Rötungen, Schwellungen oder Schmerzen an der Einstichstelle, Fieber, Kopf- und Gliederschmerzen, Mattigkeit, Unwohlsein, Übelkeit, Unruhe, geschwollene Lymphknoten: Solche Reaktionen des Körpers können zeigen, dass sich das Immunsystems mit einem Impfstoff auseinandersetzt. Viele konnten nach ihrer Corona-Impfung ein Lied davon singen – egal ob es sich um die Grundimmunisierung oder eine Auffrischungsspritze handelte.
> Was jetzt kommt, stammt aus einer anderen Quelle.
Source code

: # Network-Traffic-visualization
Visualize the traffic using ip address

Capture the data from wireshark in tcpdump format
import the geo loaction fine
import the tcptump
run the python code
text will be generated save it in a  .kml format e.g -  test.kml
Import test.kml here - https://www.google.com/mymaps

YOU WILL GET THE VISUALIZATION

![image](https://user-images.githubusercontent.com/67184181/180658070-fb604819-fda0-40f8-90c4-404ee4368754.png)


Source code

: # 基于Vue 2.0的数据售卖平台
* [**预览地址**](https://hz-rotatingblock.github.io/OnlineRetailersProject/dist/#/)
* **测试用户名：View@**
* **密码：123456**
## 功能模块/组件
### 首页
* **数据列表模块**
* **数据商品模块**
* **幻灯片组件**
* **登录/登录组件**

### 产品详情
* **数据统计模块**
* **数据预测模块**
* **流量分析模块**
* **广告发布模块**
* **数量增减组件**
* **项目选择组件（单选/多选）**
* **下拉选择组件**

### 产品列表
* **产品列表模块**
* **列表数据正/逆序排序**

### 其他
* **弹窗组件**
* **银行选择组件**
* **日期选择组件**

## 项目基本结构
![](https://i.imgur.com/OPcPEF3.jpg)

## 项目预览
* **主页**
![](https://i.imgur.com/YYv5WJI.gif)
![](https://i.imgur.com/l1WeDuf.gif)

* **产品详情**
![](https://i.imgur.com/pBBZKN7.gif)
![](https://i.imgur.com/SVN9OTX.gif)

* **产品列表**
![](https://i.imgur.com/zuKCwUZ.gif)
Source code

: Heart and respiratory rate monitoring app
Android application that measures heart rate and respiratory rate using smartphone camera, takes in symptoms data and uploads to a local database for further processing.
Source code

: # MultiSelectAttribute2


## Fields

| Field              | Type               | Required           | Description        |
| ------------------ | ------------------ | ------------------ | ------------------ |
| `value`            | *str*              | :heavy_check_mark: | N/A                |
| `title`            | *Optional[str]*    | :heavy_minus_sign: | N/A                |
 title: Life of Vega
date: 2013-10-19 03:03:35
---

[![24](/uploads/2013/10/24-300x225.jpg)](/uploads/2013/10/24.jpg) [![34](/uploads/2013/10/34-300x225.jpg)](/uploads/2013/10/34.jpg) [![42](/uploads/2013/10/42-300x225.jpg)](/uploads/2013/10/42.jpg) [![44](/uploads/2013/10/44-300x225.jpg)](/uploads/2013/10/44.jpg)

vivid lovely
Was aber, wenn diese normalen Impfreaktionen nicht innerhalb weniger Tage abklingen, oder wenn sogar zusätzliche Beschwerden auftreten? Dann könnte es sich um einen Impfschaden handeln. Das Niedersächsische Gesundheitsministerium hat nun Zahlen dazu veröffentlicht, in wie vielen Fällen Ärzte eine entsprechende Verdachtsdiagnose gestellt und gemeldet haben. Auch wenn das Ministerium sich auf Anfrage nicht dazu äußern möchte, ob die Zahlen den Erwartungen entsprechen, scheinen diese doch zu zeigen: Impfschadensfälle nach Corona-Impfungen kommen vor, sie sind jedoch extrem selten.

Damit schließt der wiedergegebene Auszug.